During Roman times Cirencester was the second largest city. To learn more, visit the Corinium Museum and the site of a Roman amphitheatre one mile away.
For those of you who also love antique shops and pubs with character you won’t be disappointed.
3. THE PEAK DISTRICT: For much of the UK the peak district is a ‘central location’ – 80% of the population live within a 4-hour drive – making it a popular destination.
With evidence of inhabitation from the Neolithic, Bronze and Iron Ages – this wild and craggy land forms the southern extremity of the Pennines.
Visitors are enticed by the walking, cycling, rock climbing, caving and camping opportunities in spectacular surroundings.
The peaks and valleys provide breath-taking views. But you may want to avoid taking your tourer up to Winnats Pass – so steep and narrow that it will require a strong nerve to navigate.

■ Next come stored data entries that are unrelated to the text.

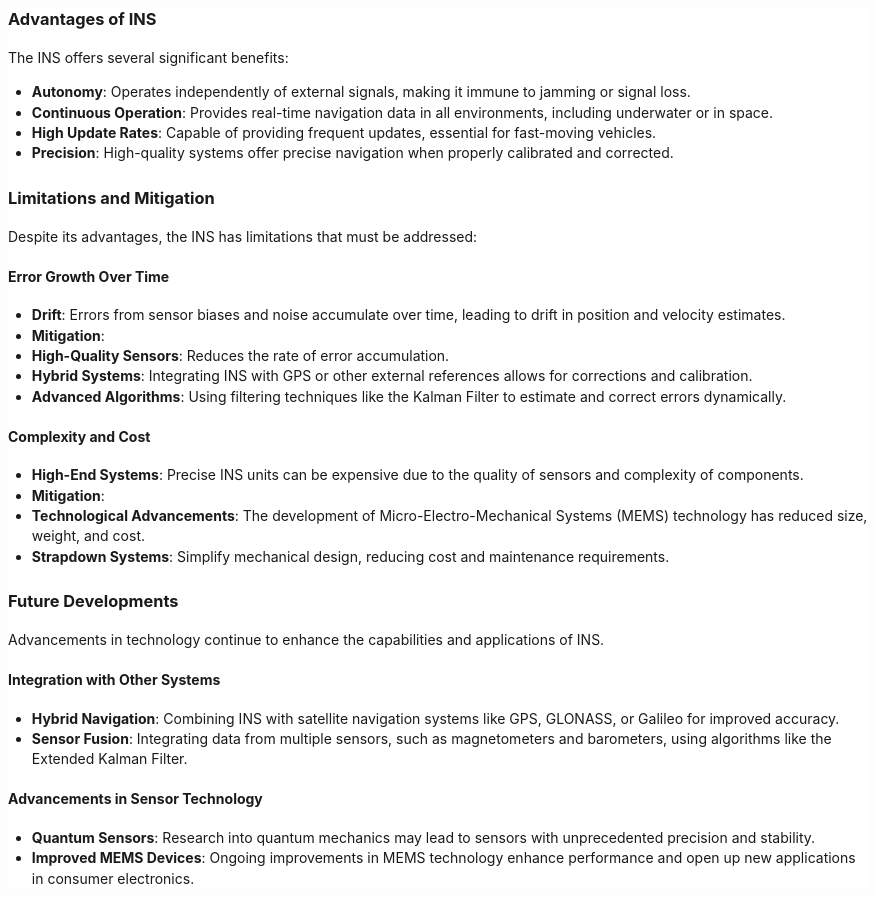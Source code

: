 ### Advantages of INS

The INS offers several significant benefits:

- **Autonomy**: Operates independently of external signals, making it immune to jamming or signal loss.
- **Continuous Operation**: Provides real-time navigation data in all environments, including underwater or in space.
- **High Update Rates**: Capable of providing frequent updates, essential for fast-moving vehicles.
- **Precision**: High-quality systems offer precise navigation when properly calibrated and corrected.

### Limitations and Mitigation

Despite its advantages, the INS has limitations that must be addressed:

#### Error Growth Over Time

- **Drift**: Errors from sensor biases and noise accumulate over time, leading to drift in position and velocity estimates.
- **Mitigation**:
- **High-Quality Sensors**: Reduces the rate of error accumulation.
- **Hybrid Systems**: Integrating INS with GPS or other external references allows for corrections and calibration.
- **Advanced Algorithms**: Using filtering techniques like the Kalman Filter to estimate and correct errors dynamically.

#### Complexity and Cost

- **High-End Systems**: Precise INS units can be expensive due to the quality of sensors and complexity of components.
- **Mitigation**:
- **Technological Advancements**: The development of Micro-Electro-Mechanical Systems (MEMS) technology has reduced size, weight, and cost.
- **Strapdown Systems**: Simplify mechanical design, reducing cost and maintenance requirements.

### Future Developments

Advancements in technology continue to enhance the capabilities and applications of INS.

#### Integration with Other Systems

- **Hybrid Navigation**: Combining INS with satellite navigation systems like GPS, GLONASS, or Galileo for improved accuracy.
- **Sensor Fusion**: Integrating data from multiple sensors, such as magnetometers and barometers, using algorithms like the Extended Kalman Filter.

#### Advancements in Sensor Technology

- **Quantum Sensors**: Research into quantum mechanics may lead to sensors with unprecedented precision and stability.
- **Improved MEMS Devices**: Ongoing improvements in MEMS technology enhance performance and open up new applications in consumer electronics.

Be sure not to miss Bakewell Parish Church’s 1000 year old Anglo-Saxon stones and crosses, Buxton’s thermal springs and opera house, Castleton’s subterranean rivers and vast underground caverns – and checking if the Bakewell Tarts taste even better in Bakewell.
4. THE LAKE DISTRICT: A world heritage site with around 80 inches of rain a year – is a favourite with tourists despite the likelihood of requiring a cagoule. After all, the rain assists the remarkable landscape and mild winters/cool summers that in turn help make hiking even more of a pleasure.
Families can choose to walk the Catbells – at 1481 ft it is more accessible than the four peaks over 3000 ft: Scafell Pike, Scafell, Helvellyn and Skiddaw. These are reserved for the serious hill walker. Cruise Coniston Water (where Donald Campbell attempted the speed record) or take a vintage boat on Ullswater – often said to be the most beautiful lake in England.
If the rain becomes too much, or you prefer to be on more level ground then the nearby towns are certainly worth a visit. There are plenty of museums to keep you occupied: including The World of Beatrix Potter at Bowness-on-Windermere, the Ruskin Museum and even a Pencil Museum.
5. SNOWDONIA NATIONAL PARK: The park boasts over 800 square miles of stunning mountains and beautiful coastline. Including the village of Portmeirion - built over 5 decades in the 20th century – sometimes using material salvaged from demolition sites.
Created by architect Bartram Clough Williams-Ellis the village includes an Italian-style piazza, a pool, a fountain and a mock chess board and was used as the setting for TV show The Prisoner.
Snowdon is the highest mountain in Wales and England – at 3,560 ft - and for those unable (or unwilling) to ascend on foot, there is a train from Llanberis. Worth it - however you get there - for the remarkable views.
At Llanberis there is also a ruined castle, a lakeside steam railway and National Slate Museum. If you’re a fan of medieval castles, Conwy and Caernarfon are excellent examples.
The latter can be viewed from a ride on the Welsh Highland Railway steam train: 25 miles from Porthmadog to Caernarfon. Expect wonderful views of rivers, lakes, waterfalls and mountains – including Snowdon itself.